Culture is the glue that holds people together and creates a sense of identity across your organization. Now more than ever, it is important that employees feel a sense of connection with one another and the company they work for. While culture may traditionally be built through in person interactions, if doesn’t mean that it can’t be fostered remotely.There are simple ways to keep your culture strong:
- Carry-on traditions - with a twist: just because you’re not in the office together right now, it does not mean you can’t carry-on with the activities that connect you and define your culture. You just need to get creative. Perhaps your office has its own gym and your team is particularly passionate about wellness. Arrange weekly online fitness classes, yoga sessions or meditation classes – not only will these classes help you stay connected, but they’ll help your team take care of their mental wellbeing during this stressful time.
Maybe you regularly host a company happy hour – you still can, just move it online. Put a weekly “Thirsty Thursday” calendar invite in everyone’s calendar and have them video conference in for a virtual cheers. Use this time to just catch-up and reconnect with one another – leave the work conversation for your next meeting.

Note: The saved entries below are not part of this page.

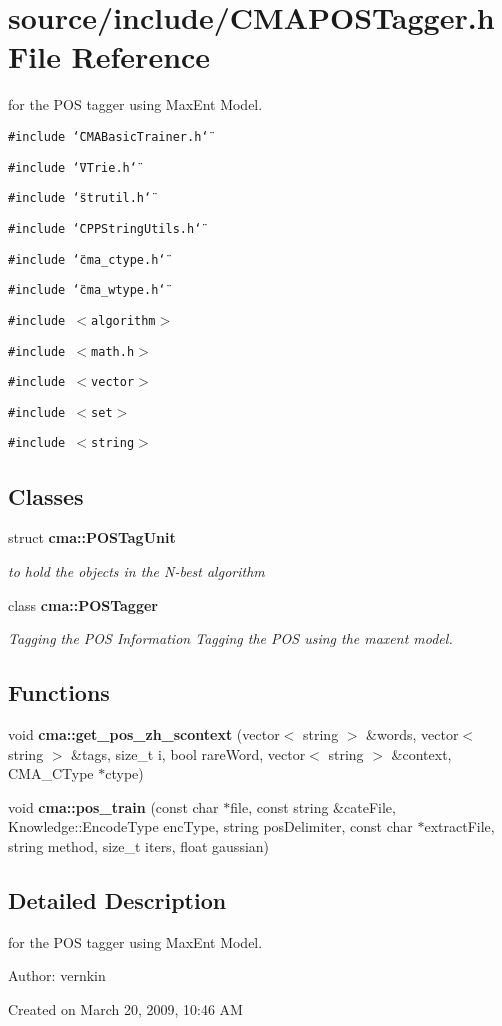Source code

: \section{source/include/CMAPOSTagger.h File Reference}
\label{CMAPOSTagger_8h}
for the POS tagger using MaxEnt Model.  


{\tt \#include \char`\"{}CMABasicTrainer.h\char`\"{}}\par
{\tt \#include \char`\"{}VTrie.h\char`\"{}}\par
{\tt \#include \char`\"{}strutil.h\char`\"{}}\par
{\tt \#include \char`\"{}CPPStringUtils.h\char`\"{}}\par
{\tt \#include \char`\"{}cma\_\-ctype.h\char`\"{}}\par
{\tt \#include \char`\"{}cma\_\-wtype.h\char`\"{}}\par
{\tt \#include $<$algorithm$>$}\par
{\tt \#include $<$math.h$>$}\par
{\tt \#include $<$vector$>$}\par
{\tt \#include $<$set$>$}\par
{\tt \#include $<$string$>$}\par
\subsection*{Classes}
\begin{CompactItemize}
\item 
struct {\bf cma::POSTagUnit}
\begin{CompactList}\small\item\em to hold the objects in the N-best algorithm \item\end{CompactList}\item 
class {\bf cma::POSTagger}
\begin{CompactList}\small\item\em Tagging the POS Information Tagging the POS using the maxent model. \item\end{CompactList}\end{CompactItemize}
\subsection*{Functions}
\begin{CompactItemize}
\item 
void {\bf cma::get\_\-pos\_\-zh\_\-scontext} (vector$<$ string $>$ \&words, vector$<$ string $>$ \&tags, size\_\-t i, bool rareWord, vector$<$ string $>$ \&context, CMA\_\-CType $\ast$ctype)
\item 
void {\bf cma::pos\_\-train} (const char $\ast$file, const string \&cateFile, Knowledge::EncodeType encType, string posDelimiter, const char $\ast$extractFile, string method, size\_\-t iters, float gaussian)
\end{CompactItemize}


\subsection{Detailed Description}
for the POS tagger using MaxEnt Model. 

\begin{Desc}
\item[Author:]vernkin\end{Desc}
Created on March 20, 2009, 10:46 AM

- Encourage creativity: ask your team to share ideas for new company activities that you can partake in remotely. Select a new concept to try every week and have the person who suggested it partner with your HR department to bring it to fruition. While not all ideas will stick, some will – and these will become part of your organization’s cultural identity moving forward.
- Use gamification: there are lots of gamification platforms available to help you foster employee engagement. Set-up daily or weekly challenges for employees to partake in, such as sharing funny photos of their furry co-workers, comparing their “Taco Tuesday” lunch creations or snapping a picture of their craziest/funniest work from home socks. Have everyone vote on the winner and then award that person a prize. If your organization is in a position where it is feasible, consider an e-gift card in support of a local business or a donation to a local charity.
Your employees are likely craving connection more than ever. Don’t allow the change in the work environment to eat away at your culture, rather use your culture to continue to motivate, inspire and connect with one another.